Bill did a fun talk on some common defective Java and how to fix it. Bill is the driving force behind FindBugs so it should not be surprising that he has a lot of depth and bad code to share.
He finds bugs and inspiration for bug detectors by watching bug databases for many popular open source projects and Sun itself. He also finds his students to be good bug generators. :) Once you find a bug, you can write a bug detector for FindBugs (or other easier tools like PMD or Jackpot) and look for it everywhere. Favorite quote: “When you find something stupid, there’s probably more of it lying around”.
Some bug types that he looked at:
- Conversions and streams – methods that return -1 for EOF are tricky, unexpected EOF hard to test
- Synchronization – don’t synchronize on String literals or autoboxed primitives (as they’re shared), don’t synchronize on a field changed in the synchronization, don’t synchronize on getClass() (as subclasses won’t be synching on same object)
- DateFormat and friends aren’t thread safe – familiar to many already, just create new or use ThreadLocal
- equals() with subclassing – whether to use instanceof check (can break symmetry) or getClass() comparison (can’t subclass with valid equals).
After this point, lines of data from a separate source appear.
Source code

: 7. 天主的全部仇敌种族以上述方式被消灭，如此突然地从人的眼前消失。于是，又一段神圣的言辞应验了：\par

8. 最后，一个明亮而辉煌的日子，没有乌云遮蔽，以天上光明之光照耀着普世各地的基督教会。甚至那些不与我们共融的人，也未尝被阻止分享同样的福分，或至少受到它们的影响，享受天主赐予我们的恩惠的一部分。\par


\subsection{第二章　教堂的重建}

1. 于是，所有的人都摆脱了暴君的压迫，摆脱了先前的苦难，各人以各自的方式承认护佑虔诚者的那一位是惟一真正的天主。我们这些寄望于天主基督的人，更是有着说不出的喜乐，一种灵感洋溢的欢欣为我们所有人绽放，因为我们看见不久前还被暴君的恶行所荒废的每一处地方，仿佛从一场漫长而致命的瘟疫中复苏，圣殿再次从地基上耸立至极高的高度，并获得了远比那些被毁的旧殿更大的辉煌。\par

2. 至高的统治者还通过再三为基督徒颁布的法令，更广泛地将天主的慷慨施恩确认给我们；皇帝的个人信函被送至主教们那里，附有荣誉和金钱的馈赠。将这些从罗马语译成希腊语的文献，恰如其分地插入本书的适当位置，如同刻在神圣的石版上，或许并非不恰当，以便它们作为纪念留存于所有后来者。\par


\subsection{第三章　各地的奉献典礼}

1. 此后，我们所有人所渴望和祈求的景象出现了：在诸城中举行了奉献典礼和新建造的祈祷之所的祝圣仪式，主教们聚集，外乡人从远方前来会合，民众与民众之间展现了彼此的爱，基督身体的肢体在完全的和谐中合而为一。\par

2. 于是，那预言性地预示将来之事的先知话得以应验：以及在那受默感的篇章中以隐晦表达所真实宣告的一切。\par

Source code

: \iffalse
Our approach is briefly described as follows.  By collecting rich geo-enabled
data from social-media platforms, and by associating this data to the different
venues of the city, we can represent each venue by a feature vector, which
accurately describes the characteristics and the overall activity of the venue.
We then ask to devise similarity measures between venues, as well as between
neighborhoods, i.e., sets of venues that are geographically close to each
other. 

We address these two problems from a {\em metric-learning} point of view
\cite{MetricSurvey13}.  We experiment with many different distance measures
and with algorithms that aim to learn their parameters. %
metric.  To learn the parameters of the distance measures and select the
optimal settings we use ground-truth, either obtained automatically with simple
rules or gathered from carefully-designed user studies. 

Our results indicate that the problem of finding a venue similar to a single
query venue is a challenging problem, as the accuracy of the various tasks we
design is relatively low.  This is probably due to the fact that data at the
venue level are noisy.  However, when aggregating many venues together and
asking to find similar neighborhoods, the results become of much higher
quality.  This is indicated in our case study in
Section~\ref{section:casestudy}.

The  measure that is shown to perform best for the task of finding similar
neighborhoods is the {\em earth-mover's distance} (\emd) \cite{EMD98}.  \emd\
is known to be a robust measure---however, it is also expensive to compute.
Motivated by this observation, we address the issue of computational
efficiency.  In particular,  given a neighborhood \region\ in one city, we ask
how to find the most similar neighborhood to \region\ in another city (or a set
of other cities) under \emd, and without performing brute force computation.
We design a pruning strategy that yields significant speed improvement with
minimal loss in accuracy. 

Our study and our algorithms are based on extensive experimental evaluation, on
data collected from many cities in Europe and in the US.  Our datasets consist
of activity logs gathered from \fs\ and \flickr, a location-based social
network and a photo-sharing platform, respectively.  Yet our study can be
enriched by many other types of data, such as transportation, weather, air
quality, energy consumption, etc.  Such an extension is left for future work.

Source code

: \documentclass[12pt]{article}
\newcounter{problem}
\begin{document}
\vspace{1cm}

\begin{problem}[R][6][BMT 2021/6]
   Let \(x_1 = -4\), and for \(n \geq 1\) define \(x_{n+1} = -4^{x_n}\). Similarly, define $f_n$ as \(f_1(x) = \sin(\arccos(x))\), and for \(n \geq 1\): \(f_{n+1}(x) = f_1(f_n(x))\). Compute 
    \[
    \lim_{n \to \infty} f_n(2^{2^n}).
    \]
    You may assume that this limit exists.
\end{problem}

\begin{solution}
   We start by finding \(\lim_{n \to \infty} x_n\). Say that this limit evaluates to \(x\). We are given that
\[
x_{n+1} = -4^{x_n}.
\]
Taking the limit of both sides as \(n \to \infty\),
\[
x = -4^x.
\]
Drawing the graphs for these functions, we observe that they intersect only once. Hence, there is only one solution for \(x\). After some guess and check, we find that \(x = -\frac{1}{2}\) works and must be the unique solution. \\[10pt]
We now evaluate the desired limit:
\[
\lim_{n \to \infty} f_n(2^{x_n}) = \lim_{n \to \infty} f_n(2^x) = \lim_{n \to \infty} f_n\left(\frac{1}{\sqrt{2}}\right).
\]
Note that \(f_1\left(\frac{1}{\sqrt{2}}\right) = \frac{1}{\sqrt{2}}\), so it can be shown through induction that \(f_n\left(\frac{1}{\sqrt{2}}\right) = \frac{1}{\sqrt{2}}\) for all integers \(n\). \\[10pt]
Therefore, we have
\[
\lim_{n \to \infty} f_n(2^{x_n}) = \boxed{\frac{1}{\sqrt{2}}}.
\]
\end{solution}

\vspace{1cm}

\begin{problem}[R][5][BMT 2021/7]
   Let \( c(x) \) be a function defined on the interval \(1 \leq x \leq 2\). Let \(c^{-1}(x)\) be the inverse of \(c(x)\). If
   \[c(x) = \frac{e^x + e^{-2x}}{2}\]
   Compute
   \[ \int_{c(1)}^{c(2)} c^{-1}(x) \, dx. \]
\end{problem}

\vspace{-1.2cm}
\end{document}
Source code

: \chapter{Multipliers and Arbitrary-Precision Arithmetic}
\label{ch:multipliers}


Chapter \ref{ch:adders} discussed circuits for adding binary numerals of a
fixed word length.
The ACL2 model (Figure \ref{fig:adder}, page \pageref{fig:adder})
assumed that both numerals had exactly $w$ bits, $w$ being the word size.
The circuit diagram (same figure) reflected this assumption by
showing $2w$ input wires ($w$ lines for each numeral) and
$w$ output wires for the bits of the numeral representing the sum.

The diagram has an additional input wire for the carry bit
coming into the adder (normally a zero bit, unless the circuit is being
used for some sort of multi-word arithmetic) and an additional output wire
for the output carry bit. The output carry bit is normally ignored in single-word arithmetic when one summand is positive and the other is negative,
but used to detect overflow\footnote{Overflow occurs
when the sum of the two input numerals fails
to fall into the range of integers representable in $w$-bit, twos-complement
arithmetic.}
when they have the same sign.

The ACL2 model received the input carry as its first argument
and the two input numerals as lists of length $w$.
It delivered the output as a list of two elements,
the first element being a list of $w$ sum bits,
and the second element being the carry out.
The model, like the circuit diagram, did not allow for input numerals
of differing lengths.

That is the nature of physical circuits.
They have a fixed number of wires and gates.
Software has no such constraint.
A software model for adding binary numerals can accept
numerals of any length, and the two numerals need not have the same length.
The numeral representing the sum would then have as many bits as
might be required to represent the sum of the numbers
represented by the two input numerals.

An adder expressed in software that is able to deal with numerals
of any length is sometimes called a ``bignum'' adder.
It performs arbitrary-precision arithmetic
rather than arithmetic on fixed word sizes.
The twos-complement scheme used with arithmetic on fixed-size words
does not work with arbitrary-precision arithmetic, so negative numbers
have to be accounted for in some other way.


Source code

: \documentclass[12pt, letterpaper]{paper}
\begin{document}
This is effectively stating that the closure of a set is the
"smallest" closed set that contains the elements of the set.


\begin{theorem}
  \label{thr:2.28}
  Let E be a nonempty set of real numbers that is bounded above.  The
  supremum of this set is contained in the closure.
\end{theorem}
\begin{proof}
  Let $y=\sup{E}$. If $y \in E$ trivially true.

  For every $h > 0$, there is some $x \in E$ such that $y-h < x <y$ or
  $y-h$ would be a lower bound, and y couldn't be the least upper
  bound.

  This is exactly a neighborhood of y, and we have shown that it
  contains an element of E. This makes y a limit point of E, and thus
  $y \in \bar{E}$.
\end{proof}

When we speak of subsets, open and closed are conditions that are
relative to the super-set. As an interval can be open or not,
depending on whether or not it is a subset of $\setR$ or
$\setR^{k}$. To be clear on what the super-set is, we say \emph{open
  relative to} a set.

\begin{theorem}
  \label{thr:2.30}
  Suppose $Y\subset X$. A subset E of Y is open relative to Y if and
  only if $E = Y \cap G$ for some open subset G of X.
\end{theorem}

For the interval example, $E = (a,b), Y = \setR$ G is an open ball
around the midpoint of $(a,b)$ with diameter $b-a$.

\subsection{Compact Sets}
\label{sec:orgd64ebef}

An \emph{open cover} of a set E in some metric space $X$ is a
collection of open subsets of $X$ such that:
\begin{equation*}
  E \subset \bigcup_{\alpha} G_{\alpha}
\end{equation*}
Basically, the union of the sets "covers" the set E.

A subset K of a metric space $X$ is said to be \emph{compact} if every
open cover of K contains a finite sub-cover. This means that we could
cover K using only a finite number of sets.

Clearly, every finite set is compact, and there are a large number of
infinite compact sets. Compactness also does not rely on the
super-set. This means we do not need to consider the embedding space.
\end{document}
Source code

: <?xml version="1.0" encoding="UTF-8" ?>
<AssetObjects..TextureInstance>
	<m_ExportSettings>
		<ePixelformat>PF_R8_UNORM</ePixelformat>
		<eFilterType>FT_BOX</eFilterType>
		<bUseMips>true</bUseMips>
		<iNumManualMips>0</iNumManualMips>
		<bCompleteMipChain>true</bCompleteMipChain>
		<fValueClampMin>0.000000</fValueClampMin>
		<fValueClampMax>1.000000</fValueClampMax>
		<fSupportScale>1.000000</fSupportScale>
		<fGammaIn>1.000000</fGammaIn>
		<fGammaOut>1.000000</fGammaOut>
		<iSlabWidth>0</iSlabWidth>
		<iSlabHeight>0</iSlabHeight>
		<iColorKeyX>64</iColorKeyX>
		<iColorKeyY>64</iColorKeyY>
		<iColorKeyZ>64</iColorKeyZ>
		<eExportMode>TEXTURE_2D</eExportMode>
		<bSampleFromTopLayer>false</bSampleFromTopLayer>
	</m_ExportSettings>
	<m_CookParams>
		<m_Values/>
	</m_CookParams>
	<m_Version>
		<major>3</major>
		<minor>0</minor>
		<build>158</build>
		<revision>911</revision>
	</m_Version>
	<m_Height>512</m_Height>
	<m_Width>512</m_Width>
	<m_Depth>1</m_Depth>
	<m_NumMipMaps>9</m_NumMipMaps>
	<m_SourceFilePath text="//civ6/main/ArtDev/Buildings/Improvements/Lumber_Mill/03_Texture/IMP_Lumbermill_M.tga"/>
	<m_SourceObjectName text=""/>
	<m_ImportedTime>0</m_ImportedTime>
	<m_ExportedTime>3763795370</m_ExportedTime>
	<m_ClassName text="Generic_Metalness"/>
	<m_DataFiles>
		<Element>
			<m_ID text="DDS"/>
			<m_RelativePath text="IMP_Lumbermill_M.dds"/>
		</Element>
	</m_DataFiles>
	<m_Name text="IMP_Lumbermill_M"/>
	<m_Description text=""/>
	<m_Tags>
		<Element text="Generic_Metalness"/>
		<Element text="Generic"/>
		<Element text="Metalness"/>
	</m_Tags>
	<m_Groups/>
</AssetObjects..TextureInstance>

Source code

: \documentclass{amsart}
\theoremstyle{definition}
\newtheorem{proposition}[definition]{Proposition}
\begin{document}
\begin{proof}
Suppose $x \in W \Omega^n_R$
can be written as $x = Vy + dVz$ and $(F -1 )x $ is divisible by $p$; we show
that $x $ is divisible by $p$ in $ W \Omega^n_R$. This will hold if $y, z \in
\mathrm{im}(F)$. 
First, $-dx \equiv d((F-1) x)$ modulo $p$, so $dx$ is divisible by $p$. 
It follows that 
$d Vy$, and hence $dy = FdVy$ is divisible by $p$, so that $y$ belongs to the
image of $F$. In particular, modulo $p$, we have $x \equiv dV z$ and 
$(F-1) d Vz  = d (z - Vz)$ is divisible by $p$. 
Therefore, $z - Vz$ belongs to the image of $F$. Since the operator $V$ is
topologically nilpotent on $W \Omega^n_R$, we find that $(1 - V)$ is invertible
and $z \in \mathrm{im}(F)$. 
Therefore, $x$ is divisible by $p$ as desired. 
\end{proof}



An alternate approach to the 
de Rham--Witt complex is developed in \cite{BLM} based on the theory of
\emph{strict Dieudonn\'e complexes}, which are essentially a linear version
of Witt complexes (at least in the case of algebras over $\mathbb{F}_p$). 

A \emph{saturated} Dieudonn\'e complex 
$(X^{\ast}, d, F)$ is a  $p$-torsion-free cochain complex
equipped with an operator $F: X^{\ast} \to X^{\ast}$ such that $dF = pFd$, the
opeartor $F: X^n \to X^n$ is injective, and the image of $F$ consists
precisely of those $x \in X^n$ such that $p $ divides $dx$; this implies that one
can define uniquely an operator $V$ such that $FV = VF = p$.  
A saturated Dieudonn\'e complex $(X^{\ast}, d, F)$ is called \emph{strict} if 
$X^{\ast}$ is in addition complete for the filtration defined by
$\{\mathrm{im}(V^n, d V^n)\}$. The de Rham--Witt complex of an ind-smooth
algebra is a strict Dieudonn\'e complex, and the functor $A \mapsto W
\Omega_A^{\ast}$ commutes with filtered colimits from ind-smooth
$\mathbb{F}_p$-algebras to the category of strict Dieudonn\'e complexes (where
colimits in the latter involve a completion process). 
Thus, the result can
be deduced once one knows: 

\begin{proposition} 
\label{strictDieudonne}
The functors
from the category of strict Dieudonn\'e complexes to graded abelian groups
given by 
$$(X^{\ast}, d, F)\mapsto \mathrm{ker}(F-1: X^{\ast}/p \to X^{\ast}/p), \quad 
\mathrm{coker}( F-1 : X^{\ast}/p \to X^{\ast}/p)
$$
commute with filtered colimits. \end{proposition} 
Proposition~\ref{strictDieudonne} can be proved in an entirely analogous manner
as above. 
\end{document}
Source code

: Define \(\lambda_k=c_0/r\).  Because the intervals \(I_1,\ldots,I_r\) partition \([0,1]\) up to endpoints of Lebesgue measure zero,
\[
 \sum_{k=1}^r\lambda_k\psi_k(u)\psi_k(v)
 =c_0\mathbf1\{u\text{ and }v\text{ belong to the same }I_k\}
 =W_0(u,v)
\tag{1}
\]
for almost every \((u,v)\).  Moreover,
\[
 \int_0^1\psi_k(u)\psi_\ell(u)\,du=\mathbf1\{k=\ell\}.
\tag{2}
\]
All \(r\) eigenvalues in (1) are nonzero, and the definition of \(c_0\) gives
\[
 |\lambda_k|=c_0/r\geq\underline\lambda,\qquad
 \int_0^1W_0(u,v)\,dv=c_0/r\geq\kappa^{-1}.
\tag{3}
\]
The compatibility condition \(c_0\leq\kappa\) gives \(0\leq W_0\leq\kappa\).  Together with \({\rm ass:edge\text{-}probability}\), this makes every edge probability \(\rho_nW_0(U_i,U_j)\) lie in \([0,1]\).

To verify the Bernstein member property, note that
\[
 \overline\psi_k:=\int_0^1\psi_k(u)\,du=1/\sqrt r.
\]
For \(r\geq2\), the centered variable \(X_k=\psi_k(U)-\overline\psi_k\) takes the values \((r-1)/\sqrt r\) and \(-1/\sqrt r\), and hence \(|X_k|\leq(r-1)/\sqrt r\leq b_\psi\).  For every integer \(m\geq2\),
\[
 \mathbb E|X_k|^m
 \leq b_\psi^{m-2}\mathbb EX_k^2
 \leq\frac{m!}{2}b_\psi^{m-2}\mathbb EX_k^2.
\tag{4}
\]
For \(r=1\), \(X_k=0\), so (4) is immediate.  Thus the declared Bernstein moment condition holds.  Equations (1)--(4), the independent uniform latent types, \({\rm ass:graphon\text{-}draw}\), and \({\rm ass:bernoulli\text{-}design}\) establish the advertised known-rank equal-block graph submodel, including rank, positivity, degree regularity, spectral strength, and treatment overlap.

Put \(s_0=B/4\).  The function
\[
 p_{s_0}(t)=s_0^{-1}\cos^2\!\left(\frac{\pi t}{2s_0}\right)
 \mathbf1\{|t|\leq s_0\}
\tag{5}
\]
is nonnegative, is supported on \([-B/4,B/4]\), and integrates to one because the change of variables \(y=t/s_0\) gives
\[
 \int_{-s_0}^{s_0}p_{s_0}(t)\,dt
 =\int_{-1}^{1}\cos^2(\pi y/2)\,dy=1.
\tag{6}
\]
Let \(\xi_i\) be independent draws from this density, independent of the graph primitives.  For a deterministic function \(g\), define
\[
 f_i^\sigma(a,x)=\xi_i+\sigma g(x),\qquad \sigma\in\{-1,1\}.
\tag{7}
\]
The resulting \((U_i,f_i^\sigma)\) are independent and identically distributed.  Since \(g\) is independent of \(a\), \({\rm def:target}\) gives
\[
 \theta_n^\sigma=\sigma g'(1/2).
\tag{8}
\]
Three kinds of common equality – object (no equals() needed), value (based on values in fields), or behavior (can’t distinguish based on behavior). Both instanceof() and getClass() can be useful but should protect yourself appropriately for subclassing.
Bill announced a new contest he’s running where you should send him a bug from your own application. He will write a detector to find more of it and run it on the code bases he tracks. Or you can send him a detector if you’re willing to do the work. The best detector wins $200. The best bug (most real bugs found) wins $100 (3 awarded).
This was a fun talk but I had hoped it would focus more on JSR 308 and 305 and how new annotations could be used to detect more bugs automatically.